Wolf Breed. Jackson Gregory
"You go to hell," he cried hotly. "I got a right … "
"No man has a right to lie about me," announced Drennen crisply. The big hands at his sides had clenched swiftly with knotting muscles. At last he took a quick step forward, his quarrelsome mood riding him. "If you don't want me to choke the tongue out of your head tell them you lied."
"Messieurs, messieurs," cried poor old Marquette imploringly. "For the love of God! Tonight all mus' be gay, all mus' be frien's. It is the night Mamma Jeanne an' me we are marry fifty year … "
Drennen snarled at him, shaking the thin old hand away angrily. Rand was upon his feet, some of the stubbornness already fled from his eyes, the sound of Ernestine Dumont's taunting laugh lost to him in the harsh voice of Drennen.

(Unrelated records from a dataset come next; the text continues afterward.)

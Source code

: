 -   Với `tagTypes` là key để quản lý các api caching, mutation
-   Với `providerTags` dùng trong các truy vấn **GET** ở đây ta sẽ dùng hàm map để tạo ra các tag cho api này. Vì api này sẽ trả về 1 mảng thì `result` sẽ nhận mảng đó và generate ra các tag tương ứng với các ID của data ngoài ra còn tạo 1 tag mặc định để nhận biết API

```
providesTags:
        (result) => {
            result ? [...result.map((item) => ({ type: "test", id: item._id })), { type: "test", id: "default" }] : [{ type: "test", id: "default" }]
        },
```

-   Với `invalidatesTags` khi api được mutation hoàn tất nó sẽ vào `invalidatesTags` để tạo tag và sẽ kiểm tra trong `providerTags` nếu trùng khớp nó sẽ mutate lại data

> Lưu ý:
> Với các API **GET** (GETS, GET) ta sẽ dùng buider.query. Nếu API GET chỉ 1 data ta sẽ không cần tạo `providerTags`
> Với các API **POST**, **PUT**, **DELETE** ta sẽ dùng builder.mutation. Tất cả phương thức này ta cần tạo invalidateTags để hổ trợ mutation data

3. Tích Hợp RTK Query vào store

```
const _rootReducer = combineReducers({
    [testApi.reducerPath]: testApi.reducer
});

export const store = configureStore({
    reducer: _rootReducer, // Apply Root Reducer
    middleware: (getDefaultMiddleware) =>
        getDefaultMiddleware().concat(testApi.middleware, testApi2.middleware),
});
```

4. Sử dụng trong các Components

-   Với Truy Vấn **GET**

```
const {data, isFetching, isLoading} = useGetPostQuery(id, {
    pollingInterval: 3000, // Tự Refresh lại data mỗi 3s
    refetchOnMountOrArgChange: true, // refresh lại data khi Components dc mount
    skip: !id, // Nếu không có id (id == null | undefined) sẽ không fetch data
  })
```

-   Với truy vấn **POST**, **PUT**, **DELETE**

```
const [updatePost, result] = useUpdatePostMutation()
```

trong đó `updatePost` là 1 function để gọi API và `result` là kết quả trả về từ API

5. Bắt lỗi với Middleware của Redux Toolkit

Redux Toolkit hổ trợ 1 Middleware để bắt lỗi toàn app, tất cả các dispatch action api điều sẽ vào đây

"I don't want no trouble to-night, Dave," he said swiftly. "It's old Papa Marquette's weddin' night. I … I was jus' joshin', Dave." And then as Ernestine laughed again, he spat out, "Jus' joshin' to tease Ernestine here."
"Sangre de dios!" murmured Ramon Garcia gently, his black eyes liquid fire. "He is a little coward, that Rand."
Hardly more than a whisper and Garcia quite across the room from Rand. And yet the stillness was so perfect that Rand heard and jerked his head up, swinging toward the Mexican.
"You little Greaser!" he cried shrilly. "You dirty breed, you!" He pushed through the crowd to Garcia's table. "Coward, am I? I'll show you."
Ramon Garcia's laughter greeting the hot words was a clear burst of unaffected, boyish merriment. He tilted his chair back against the wall and turned a delighted face up to Rand's flushed one.
"Señor," he chided softly, shaking a slender white finger very close to Rand's nose, "have you forgot it is the gala night of our good host, the Papa Français? That you don't care for trouble to-night? Mama mia! You are a comic—no?"
Then bringing his hand away and hooking both thumbs impudently into the armholes of his gay vest the Mexican smiled as he hummed softly, glancing away briefly to where Ernestine Dumont was watching them:
"The perfume of roses, of little red roses;
(Thou art a rose, oh, so sweet, corazón!)"
With men laughing at him Blunt Rand struck. The young Mexican was still in his chair. Like a cat he slipped from it now, avoiding the heavy, swinging blow, moving to one side with swift gracefulness, standing with the table between him and Rand. As he moved his right hand slid into his pocket.
"You dago!" Rand shouted at him, lunging forward while men scrambled out of the way. "Call me coward an' then go for your knife! Fight with your hands, damn you."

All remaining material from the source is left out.